* _What the task asks_:
Once you reach the line containing "- Análisis de discriminante lineal" in the entries below, write out that line and each one after it down to the line containing "- [Friedman, J., Hastie, T., &", exactly and with nothing added.

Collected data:
"""

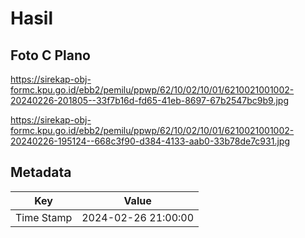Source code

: # Hasil

## Foto C Plano

https://sirekap-obj-formc.kpu.go.id/ebb2/pemilu/ppwp/62/10/02/10/01/6210021001002-20240226-201805--33f7b16d-fd65-41eb-8697-67b2547bc9b9.jpg

https://sirekap-obj-formc.kpu.go.id/ebb2/pemilu/ppwp/62/10/02/10/01/6210021001002-20240226-195124--668c3f90-d384-4133-aab0-33b78de7c931.jpg


## Metadata

| Key        | Value               |
| ---------- | ------------------- |
| Time Stamp | 2024-02-26 21:00:00 |



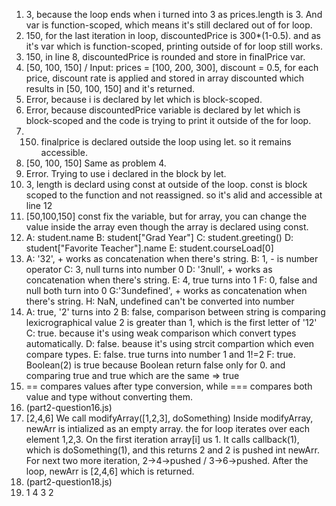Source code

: 1. 3, because the loop ends when i turned into 3 as prices.length is 3. And var is function-scoped, which means it's still declared out of for loop.
2. 150, for the last iteration in loop, discountedPrice is 300*(1-0.5). and as it's var which is function-scoped, printing outside of for loop still works.
3. 150, in line 8, discountedPrice is rounded and store in finalPrice var.
4. [50, 100, 150]  / Input: prices = [100, 200, 300], discount = 0.5, for each price, discount rate is applied and stored in array discounted which results in [50, 100, 150] and it's returned.
5. Error, because i is declared by let which is block-scoped.
6. Error, because discountedPrice variable is declared by let which is block-scoped and the code is trying to print it outside of the for loop.
7. 150. finalprice is declared outside the loop using let. so it remains accessible.
8. [50, 100, 150] Same as problem 4.
9. Error. Trying to use i declared in the block by let.
10. 3, length is declard using const at outside of the loop. const is block scoped to the function and not reassigned. so it's alid and accessible at line 12
11. [50,100,150] const fix the variable, but for array, you can change the value inside the array even though the array is declared using const.
12. A: student.name
    B: student["Grad Year"]
    C: student.greeting()
    D: student["Favorite Teacher"].name
    E: student.courseLoad[0]
13. A: '32', + works as concatenation when there's string.
    B: 1, - is number operator
    C: 3, null turns into number 0
    D: '3null', + works as concatenation when there's string.
    E: 4, true turns into 1
    F: 0, false and null both turn into 0
    G:'3undefined', + works as concatenation when there's string.
    H: NaN, undefined can't be converted into number
14. A: true, '2' turns into 2
    B: false, comparison between string is comparing lexicrographical value 2 is greater than 1, which is the first letter of '12'
    C: true. because it's using weak comparison which convert types automatically.
    D: false. beause it's using strcit compartion which even compare types.
    E: false. true turns into number 1 and 1!=2
    F: true. Boolean(2) is true because Boolean return false only for 0. and comparing true and true which are the same => true
15. == compares values after type conversion, while === compares both value and type without converting them.
16. (part2-question16.js)
17. [2,4,6]
    We call modifyArray([1,2,3], doSomething)
    Inside modifyArray, newArr is intialized as an empty array.
    the for loop iterates over each element 1,2,3. On the first iteration array[i] us 1. It calls callback(1), which is doSomething(1), and this returns 2 and 2 is pushed int newArr. For next two more iteration, 2->4->pushed / 3->6->pushed.
    After the loop, newArr is [2,4,6] which is returned.
18. (part2-question18.js)
19. 1
    4
    3
    2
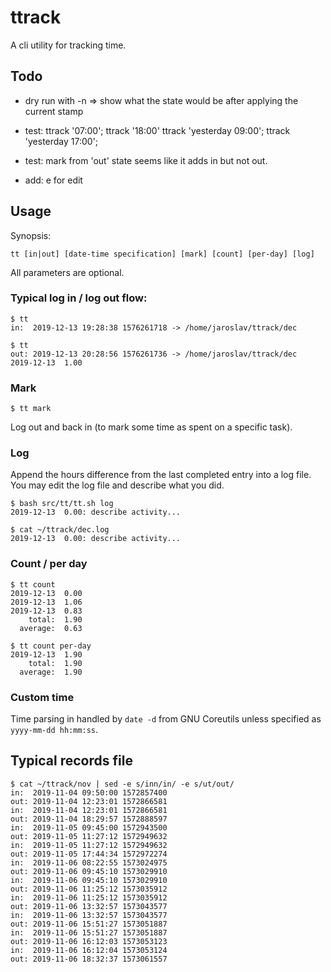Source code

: # ttrack

A cli utility for tracking time.

## Todo


- dry run with -n => show what the state would be after applying the current stamp
- test: ttrack '07:00'; ttrack '18:00'
        ttrack 'yesterday 09:00'; ttrack 'yesterday 17:00'; 
- test: mark from 'out' state
  seems like it adds in but not out.

- add: e for edit


## Usage


Synopsis:

`tt [in|out] [date-time specification] [mark] [count] [per-day] [log]`

All parameters are optional.


### Typical log in / log out flow:

    $ tt
    in:  2019-12-13 19:28:38 1576261718 -> /home/jaroslav/ttrack/dec
    
    $ tt 
    out: 2019-12-13 20:28:56 1576261736 -> /home/jaroslav/ttrack/dec
    2019-12-13  1.00
    
### Mark

    $ tt mark

Log out and back in (to mark some time as spent on a specific task).


### Log

Append the hours difference from the last completed entry into a log file.
You may edit the log file and describe what you did.

    $ bash src/tt/tt.sh log 
    2019-12-13  0.00: describe activity...
    
    $ cat ~/ttrack/dec.log
    2019-12-13  0.00: describe activity...


### Count / per day

    $ tt count 
    2019-12-13  0.00
    2019-12-13  1.06
    2019-12-13  0.83
        total:  1.90
      average:  0.63

    $ tt count per-day 
    2019-12-13  1.90
        total:  1.90
      average:  1.90

### Custom time

Time parsing in handled by `date -d` from GNU Coreutils unless specified as `yyyy-mm-dd hh:mm:ss`.
    
## Typical records file


    $ cat ~/ttrack/nov | sed -e s/inn/in/ -e s/ut/out/
    in:  2019-11-04 09:50:00 1572857400
    out: 2019-11-04 12:23:01 1572866581
    in:  2019-11-04 12:23:01 1572866581
    out: 2019-11-04 18:29:57 1572888597
    in:  2019-11-05 09:45:00 1572943500
    out: 2019-11-05 11:27:12 1572949632
    in:  2019-11-05 11:27:12 1572949632
    out: 2019-11-05 17:44:34 1572972274
    in:  2019-11-06 08:22:55 1573024975
    out: 2019-11-06 09:45:10 1573029910
    in:  2019-11-06 09:45:10 1573029910
    out: 2019-11-06 11:25:12 1573035912
    in:  2019-11-06 11:25:12 1573035912
    out: 2019-11-06 13:32:57 1573043577
    in:  2019-11-06 13:32:57 1573043577
    out: 2019-11-06 15:51:27 1573051887
    in:  2019-11-06 15:51:27 1573051887
    out: 2019-11-06 16:12:03 1573053123
    in:  2019-11-06 16:12:04 1573053124
    out: 2019-11-06 18:32:37 1573061557
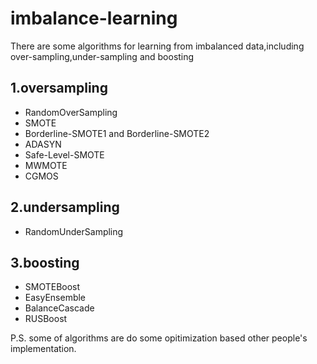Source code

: # imbalance-learning
There are some algorithms for learning from imbalanced data,including over-sampling,under-sampling and boosting
## 1.oversampling
  * RandomOverSampling
  * SMOTE
  * Borderline-SMOTE1 and Borderline-SMOTE2
  * ADASYN
  * Safe-Level-SMOTE
  * MWMOTE
  * CGMOS
## 2.undersampling
  * RandomUnderSampling
## 3.boosting
  * SMOTEBoost
  * EasyEnsemble
  * BalanceCascade
  * RUSBoost
  
P.S. some of algorithms are do some opitimization based other people's implementation.
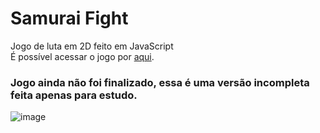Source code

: # Samurai Fight

Jogo de luta em 2D feito em JavaScript<br>
É possível acessar o jogo por <a href="https://arthurfariapeixoto.github.io/Samurai_Fight_JS/">aqui</a>.

### Jogo ainda não foi finalizado, essa é uma versão incompleta feita apenas para estudo.
![image](https://user-images.githubusercontent.com/62031286/207029702-80a2bc7b-1002-4d08-9f88-6d4d91d48b40.png)
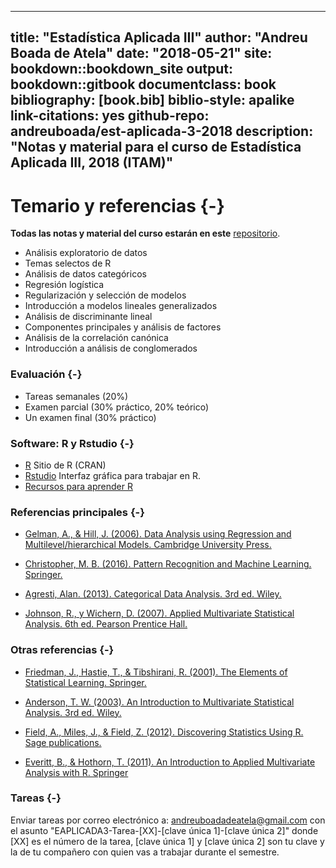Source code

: 

--- 
title: "Estadística Aplicada III"
author: "Andreu Boada de Atela"
date: "2018-05-21"
site: bookdown::bookdown_site
output: bookdown::gitbook
documentclass: book
bibliography: [book.bib]
biblio-style: apalike
link-citations: yes
github-repo: andreuboada/est-aplicada-3-2018
description: "Notas y material para el curso de Estadística Aplicada III, 2018 (ITAM)"
---

# Temario y referencias {-}

**Todas las notas y material del curso estarán en este** [repositorio](https://github.com/andreuboada/est-aplicada-3-2018).

- Análisis exploratorio de datos
- Temas selectos de R
- Análisis de datos categóricos
- Regresión logística 
- Regularización y selección de modelos
- Introducción a modelos lineales generalizados
- Análisis de discriminante lineal
- Componentes principales y análisis de factores
- Análisis de la correlación canónica
- Introducción a análisis de conglomerados

### Evaluación {-}

- Tareas semanales (20%)
- Examen parcial (30% práctico, 20% teórico)
- Un examen final (30% práctico)

### Software: R y Rstudio {-}

- [R](https://cran.r-project.org) Sitio de R (CRAN)
- [Rstudio](https://www.rstudio.com/products/RStudio/) Interfaz gráfica para trabajar en R.
- [Recursos para aprender R](https://www.rstudio.com/online-learning/#R)

### Referencias principales {-}

- [Gelman, A., & Hill, J. (2006). Data Analysis using Regression and Multilevel/hierarchical Models. Cambridge University Press.](https://www.amazon.com/gp/product/052168689X/)

- [Christopher, M. B. (2016). Pattern Recognition and Machine Learning. Springer.](http://www.springer.com/us/book/9780387310732)

- [Agresti, Alan. (2013). Categorical Data Analysis. 3rd ed. Wiley.](https://www.wiley.com/en-us/Categorical+Data+Analysis%2C+3rd+Edition-p-9780470463635)

- [Johnson, R., y Wichern, D. (2007). Applied Multivariate Statistical Analysis. 6th ed. Pearson Prentice Hall.](https://www.pearson.com/us/higher-education/program/Johnson-Applied-Multivariate-Statistical-Analysis-6th-Edition/PGM274834.html)

### Otras referencias {-}

- [Friedman, J., Hastie, T., & Tibshirani, R. (2001). The Elements of Statistical Learning. Springer.](https://web.stanford.edu/~hastie/ElemStatLearn/)

- [Anderson, T. W. (2003). An Introduction to Multivariate Statistical Analysis. 3rd ed. Wiley.](https://www.amazon.com/Introduction-Multivariate-Statistical-Analysis/dp/0471360910)
 
- [Field, A., Miles, J., & Field, Z. (2012). Discovering Statistics Using R. Sage publications.](https://www.amazon.com/Discovering-Statistics-Using-Andy-Field/dp/1446200469)

- [Everitt, B., & Hothorn, T. (2011). An Introduction to Applied Multivariate Analysis with R. Springer](https://www.amazon.com/Introduction-Applied-Multivariate-Analysis-Use/dp/1441996494)

### Tareas {-}

Enviar tareas por correo electrónico a: [andreuboadadeatela@gmail.com](andreuboadadeatela@gmail.com) con el asunto "EAPLICADA3-Tarea-[XX]-[clave única 1]-[clave única 2]" donde [XX] es el número de la tarea, [clave única 1] y [clave única 2] son tu clave y la de tu compañero con quien vas a trabajar durante el semestre.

"""

* _Exercise output_:
- Análisis de discriminante lineal
- Componentes principales y análisis de factores
- Análisis de la correlación canónica
- Introducción a análisis de conglomerados

### Evaluación {-}

- Tareas semanales (20%)
- Examen parcial (30% práctico, 20% teórico)
- Un examen final (30% práctico)

### Software: R y Rstudio {-}

- [R](https://cran.r-project.org) Sitio de R (CRAN)
- [Rstudio](https://www.rstudio.com/products/RStudio/) Interfaz gráfica para trabajar en R.
- [Recursos para aprender R](https://www.rstudio.com/online-learning/#R)

### Referencias principales {-}

- [Gelman, A., & Hill, J. (2006). Data Analysis using Regression and Multilevel/hierarchical Models. Cambridge University Press.](https://www.amazon.com/gp/product/052168689X/)

- [Christopher, M. B. (2016). Pattern Recognition and Machine Learning. Springer.](http://www.springer.com/us/book/9780387310732)

- [Agresti, Alan. (2013). Categorical Data Analysis. 3rd ed. Wiley.](https://www.wiley.com/en-us/Categorical+Data+Analysis%2C+3rd+Edition-p-9780470463635)

- [Johnson, R., y Wichern, D. (2007). Applied Multivariate Statistical Analysis. 6th ed. Pearson Prentice Hall.](https://www.pearson.com/us/higher-education/program/Johnson-Applied-Multivariate-Statistical-Analysis-6th-Edition/PGM274834.html)

### Otras referencias {-}

- [Friedman, J., Hastie, T., & Tibshirani, R. (2001). The Elements of Statistical Learning. Springer.](https://web.stanford.edu/~hastie/ElemStatLearn/)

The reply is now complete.